Le chant de la vigne
Dernièrement, Isaïe et Jésus (vous les avez peut-être rencontrés!) se promenaient entre Pommard et Meursault, et séduits par la beauté du paysage en ces temps d’automne ensoleillé se mirent à chanter un éloge remarquable à la vigne. Ils ne purent s’empêcher de comparer cette merveille à une autre merveille : l’humanité, si riche de toutes ses composantes, œuvre de Dieu créateur, humanité qu’il a voulue heureuse. Revenus à la maison, ils ont ouvert la télé, pianoté sur leurs smartphones pour connaître les dernières nouvelles de cette humanité : quel choc : la vigne s’était transformée en terre de combats, de jalousie, de convoitise. Quelle déception pour Dieu, ont-ils pensé, et quel malheur pour les hommes alors qu’ils avaient dans les mains de quoi bâtir une humanité fraternelle et joyeuse !
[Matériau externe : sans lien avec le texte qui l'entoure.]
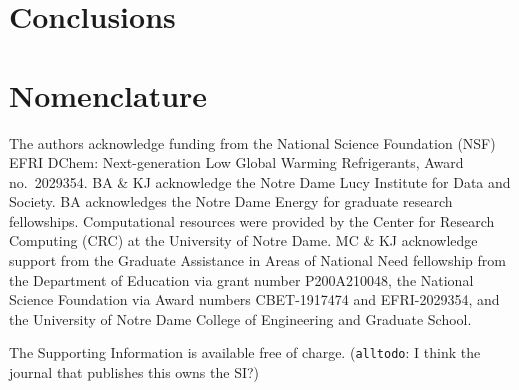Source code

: \documentclass[journal=jacsat,manuscript=article]{achemso}
\newcommand{\alltodo}[1]{{\color{Cyan} (\texttt{alltodo}: #1)}}
\begin{document}
\section{Conclusions}


\section{Nomenclature}

\begin{acknowledgement}
The authors acknowledge funding from the National Science Foundation (NSF) EFRI DChem: Next-generation Low Global Warming Refrigerants, Award no.~2029354. BA \& KJ acknowledge the Notre Dame Lucy Institute for Data and Society. BA acknowledges the Notre Dame Energy for graduate research fellowships. Computational resources were provided by the Center for Research Computing (CRC) at the University of Notre Dame. MC \& KJ acknowledge support from the Graduate Assistance in Areas of National Need fellowship from the Department of Education via grant number P200A210048, the National Science Foundation via Award numbers CBET-1917474 and EFRI-2029354, and the University of Notre Dame College of Engineering and Graduate School.  
\end{acknowledgement}

\begin{suppinfo}
The Supporting Information is available free of charge. \alltodo{I think the journal that publishes this owns the SI?}

\end{suppinfo}



\end{document}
Heureusement l’histoire ne s’arrête pas sur cet échec. Tout d’abord de tout temps des alertes ont été envoyées par ceux qu’on appelle des prophètes pour rappeler la vocation de la vigne : produire des bons vins et non du verjus, produire la justice, le partage, l’ouverture aux autres et aux différents, et demeurer dans une attitude de reconnaissance : en effet cette vigne a été donnée, il n’y a pas à l’accaparer comme veulent le faire les vignerons de la parabole ; en agissant ainsi ils se croient propriétaires de leurs biens, de leurs richesses, y compris spirituelles, ils s’estiment les vrais adorateurs de Dieu par leurs dévotions, alors qu’ils portent préjudice, par leur mode de vie, aux plus pauvres et à la nature. De tous temps les prophètes rappellent qu’on ne peut grandir que dans le consentement à une retenue par rapport à ses biens, à ses œuvres, même les plus admirables. Afin que tous puissent bénéficier de ce que Dieu a laissé à l’homme pour son bonheur.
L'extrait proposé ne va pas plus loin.